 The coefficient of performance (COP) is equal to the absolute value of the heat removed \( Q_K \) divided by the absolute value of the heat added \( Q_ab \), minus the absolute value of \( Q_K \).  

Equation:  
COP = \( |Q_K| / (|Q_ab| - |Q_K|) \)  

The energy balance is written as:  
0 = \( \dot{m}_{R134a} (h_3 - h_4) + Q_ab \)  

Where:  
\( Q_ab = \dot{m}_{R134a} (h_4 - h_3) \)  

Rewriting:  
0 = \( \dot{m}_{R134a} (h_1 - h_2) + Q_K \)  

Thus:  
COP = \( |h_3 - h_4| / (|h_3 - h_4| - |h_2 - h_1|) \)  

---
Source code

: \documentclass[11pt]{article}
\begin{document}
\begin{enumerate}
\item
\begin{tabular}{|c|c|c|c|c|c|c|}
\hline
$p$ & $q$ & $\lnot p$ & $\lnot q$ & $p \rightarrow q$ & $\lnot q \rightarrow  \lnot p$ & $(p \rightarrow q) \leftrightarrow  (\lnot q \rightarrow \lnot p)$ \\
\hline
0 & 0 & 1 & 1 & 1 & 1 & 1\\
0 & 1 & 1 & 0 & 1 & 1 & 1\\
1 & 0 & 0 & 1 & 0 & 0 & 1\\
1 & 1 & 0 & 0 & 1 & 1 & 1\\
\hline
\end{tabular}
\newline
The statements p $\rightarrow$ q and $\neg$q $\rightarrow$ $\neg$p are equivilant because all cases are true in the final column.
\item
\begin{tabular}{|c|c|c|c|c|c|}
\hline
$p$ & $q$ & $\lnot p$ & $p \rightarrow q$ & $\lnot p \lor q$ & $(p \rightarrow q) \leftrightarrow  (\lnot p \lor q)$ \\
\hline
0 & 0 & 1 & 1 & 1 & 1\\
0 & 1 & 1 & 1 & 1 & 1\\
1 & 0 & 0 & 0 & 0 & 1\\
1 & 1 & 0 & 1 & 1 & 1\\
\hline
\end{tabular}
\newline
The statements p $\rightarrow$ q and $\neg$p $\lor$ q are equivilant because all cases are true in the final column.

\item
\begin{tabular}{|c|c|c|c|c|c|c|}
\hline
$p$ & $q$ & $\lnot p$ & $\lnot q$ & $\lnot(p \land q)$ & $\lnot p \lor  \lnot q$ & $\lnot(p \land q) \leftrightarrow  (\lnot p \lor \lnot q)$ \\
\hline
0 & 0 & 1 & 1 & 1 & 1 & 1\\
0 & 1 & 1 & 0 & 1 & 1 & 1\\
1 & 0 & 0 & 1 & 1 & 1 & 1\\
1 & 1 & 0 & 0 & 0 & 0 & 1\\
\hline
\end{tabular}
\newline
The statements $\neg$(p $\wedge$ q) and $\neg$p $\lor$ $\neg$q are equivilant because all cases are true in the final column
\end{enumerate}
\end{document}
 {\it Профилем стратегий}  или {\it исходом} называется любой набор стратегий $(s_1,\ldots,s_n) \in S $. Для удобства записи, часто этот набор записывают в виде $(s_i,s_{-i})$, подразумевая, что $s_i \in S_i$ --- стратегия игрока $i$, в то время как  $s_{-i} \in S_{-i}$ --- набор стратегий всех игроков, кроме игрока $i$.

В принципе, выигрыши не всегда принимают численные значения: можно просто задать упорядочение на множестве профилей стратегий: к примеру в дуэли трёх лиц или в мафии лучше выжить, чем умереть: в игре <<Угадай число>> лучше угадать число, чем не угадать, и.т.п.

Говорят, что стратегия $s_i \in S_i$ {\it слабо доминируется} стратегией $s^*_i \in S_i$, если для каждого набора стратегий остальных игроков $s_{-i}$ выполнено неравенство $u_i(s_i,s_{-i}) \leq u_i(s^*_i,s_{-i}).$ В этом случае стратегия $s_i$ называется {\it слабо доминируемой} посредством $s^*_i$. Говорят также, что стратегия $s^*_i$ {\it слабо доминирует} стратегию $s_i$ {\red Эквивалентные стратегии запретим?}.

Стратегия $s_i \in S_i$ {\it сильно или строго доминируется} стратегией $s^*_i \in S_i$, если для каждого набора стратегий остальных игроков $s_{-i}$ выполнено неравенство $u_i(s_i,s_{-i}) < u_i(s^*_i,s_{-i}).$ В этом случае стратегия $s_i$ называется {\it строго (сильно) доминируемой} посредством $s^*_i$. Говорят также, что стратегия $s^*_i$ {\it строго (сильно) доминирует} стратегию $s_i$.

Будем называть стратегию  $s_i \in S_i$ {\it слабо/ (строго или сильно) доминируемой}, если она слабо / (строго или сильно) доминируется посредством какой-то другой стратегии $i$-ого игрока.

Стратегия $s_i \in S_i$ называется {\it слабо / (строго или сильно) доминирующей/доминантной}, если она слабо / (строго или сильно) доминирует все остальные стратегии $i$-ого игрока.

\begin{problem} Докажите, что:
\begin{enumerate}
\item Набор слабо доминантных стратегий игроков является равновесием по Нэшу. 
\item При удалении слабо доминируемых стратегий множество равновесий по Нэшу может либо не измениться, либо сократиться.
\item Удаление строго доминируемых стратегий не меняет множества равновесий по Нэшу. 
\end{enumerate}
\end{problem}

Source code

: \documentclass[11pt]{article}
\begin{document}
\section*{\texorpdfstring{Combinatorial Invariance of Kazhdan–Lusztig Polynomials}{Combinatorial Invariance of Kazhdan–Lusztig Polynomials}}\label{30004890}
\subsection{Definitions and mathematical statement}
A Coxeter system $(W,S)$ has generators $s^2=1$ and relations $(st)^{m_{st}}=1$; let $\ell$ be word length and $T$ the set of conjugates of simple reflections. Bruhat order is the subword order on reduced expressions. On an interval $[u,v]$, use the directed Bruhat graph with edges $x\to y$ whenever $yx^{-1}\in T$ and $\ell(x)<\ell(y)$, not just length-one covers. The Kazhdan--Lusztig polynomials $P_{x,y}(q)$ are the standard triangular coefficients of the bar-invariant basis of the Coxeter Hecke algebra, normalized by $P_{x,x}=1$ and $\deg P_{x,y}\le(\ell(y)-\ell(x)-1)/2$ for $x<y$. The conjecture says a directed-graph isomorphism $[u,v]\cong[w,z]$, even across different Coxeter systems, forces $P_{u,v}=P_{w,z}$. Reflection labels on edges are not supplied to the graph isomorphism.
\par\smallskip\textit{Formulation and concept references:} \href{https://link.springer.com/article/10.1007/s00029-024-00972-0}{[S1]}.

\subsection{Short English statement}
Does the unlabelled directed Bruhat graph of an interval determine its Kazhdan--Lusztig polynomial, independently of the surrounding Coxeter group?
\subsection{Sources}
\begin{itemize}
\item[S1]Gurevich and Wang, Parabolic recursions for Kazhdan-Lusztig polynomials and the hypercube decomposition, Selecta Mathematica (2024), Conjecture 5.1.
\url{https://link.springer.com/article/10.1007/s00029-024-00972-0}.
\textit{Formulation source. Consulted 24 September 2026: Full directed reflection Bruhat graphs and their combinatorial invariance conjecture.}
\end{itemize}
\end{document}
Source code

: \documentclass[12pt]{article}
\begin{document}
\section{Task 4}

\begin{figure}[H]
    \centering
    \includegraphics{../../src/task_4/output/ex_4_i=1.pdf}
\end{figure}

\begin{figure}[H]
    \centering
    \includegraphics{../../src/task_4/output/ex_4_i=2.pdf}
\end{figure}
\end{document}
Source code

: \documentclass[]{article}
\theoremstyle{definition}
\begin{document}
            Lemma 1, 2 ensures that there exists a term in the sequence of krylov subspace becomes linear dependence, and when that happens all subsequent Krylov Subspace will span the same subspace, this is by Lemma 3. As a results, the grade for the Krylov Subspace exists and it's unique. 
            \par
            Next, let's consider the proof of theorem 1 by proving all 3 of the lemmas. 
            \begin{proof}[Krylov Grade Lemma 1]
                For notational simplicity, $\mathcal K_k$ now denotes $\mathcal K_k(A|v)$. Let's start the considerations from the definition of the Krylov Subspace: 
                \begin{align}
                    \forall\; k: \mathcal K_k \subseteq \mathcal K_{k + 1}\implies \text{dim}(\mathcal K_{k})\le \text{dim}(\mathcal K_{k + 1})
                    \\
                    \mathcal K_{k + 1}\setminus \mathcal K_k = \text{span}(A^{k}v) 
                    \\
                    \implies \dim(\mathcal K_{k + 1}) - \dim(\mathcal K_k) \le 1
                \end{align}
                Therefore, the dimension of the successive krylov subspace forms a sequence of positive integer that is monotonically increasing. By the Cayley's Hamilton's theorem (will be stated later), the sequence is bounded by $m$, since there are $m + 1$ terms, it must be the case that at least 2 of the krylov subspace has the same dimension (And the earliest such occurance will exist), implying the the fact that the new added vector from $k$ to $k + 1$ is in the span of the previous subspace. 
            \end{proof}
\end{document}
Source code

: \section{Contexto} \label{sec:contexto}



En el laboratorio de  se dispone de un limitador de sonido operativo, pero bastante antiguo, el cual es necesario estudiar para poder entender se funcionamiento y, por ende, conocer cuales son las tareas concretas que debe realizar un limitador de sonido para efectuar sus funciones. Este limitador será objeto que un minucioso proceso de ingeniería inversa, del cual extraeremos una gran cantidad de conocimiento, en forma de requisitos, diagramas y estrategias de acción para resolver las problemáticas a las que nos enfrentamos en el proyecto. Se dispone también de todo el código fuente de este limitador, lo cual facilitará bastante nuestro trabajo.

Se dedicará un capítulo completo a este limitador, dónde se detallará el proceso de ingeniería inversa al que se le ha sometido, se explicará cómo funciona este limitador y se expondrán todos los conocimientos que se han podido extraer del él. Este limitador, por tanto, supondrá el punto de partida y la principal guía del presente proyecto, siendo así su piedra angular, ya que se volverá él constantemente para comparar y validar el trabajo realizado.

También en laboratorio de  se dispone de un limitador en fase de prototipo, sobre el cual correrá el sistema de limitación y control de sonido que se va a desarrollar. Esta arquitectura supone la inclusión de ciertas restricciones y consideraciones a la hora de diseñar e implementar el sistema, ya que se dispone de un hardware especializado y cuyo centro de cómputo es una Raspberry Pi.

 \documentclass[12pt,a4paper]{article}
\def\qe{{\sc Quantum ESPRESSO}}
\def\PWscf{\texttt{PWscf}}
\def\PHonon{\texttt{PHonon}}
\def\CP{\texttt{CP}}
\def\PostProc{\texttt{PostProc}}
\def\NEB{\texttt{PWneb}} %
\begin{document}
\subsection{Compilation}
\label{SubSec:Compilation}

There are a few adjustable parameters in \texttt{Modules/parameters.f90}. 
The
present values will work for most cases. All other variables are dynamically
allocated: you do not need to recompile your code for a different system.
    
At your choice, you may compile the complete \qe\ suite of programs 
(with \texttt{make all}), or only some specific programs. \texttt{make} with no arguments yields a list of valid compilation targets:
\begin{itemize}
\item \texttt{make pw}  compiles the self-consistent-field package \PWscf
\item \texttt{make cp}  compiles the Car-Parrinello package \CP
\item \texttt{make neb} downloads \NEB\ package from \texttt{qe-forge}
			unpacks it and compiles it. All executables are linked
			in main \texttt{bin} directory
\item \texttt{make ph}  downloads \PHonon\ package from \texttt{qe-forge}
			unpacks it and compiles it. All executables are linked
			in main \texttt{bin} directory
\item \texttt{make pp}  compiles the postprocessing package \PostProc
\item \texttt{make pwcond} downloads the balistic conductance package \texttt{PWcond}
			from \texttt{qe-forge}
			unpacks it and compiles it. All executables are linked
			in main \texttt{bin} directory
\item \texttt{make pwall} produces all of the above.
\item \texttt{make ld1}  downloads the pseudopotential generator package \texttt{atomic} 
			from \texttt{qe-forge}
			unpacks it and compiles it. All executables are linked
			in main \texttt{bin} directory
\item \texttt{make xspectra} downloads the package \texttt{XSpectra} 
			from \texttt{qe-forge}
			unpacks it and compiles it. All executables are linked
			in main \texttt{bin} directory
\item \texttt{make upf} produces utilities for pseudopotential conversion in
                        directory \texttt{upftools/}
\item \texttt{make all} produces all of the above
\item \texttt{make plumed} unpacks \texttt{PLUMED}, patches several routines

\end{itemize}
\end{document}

**DIRECTIONS**
Go through the records and report each line that contains "Bruhat".

**REPLY TO THE EXERCISE**
A Coxeter system $(W,S)$ has generators $s^2=1$ and relations $(st)^{m_{st}}=1$; let $\ell$ be word length and $T$ the set of conjugates of simple reflections. Bruhat order is the subword order on reduced expressions. On an interval $[u,v]$, use the directed Bruhat graph with edges $x\to y$ whenever $yx^{-1}\in T$ and $\ell(x)<\ell(y)$, not just length-one covers. The Kazhdan--Lusztig polynomials $P_{x,y}(q)$ are the standard triangular coefficients of the bar-invariant basis of the Coxeter Hecke algebra, normalized by $P_{x,x}=1$ and $\deg P_{x,y}\le(\ell(y)-\ell(x)-1)/2$ for $x<y$. The conjecture says a directed-graph isomorphism $[u,v]\cong[w,z]$, even across different Coxeter systems, forces $P_{u,v}=P_{w,z}$. Reflection labels on edges are not supplied to the graph isomorphism.
Does the unlabelled directed Bruhat graph of an interval determine its Kazhdan--Lusztig polynomial, independently of the surrounding Coxeter group?
\textit{Formulation source. Consulted 24 September 2026: Full directed reflection Bruhat graphs and their combinatorial invariance conjecture.}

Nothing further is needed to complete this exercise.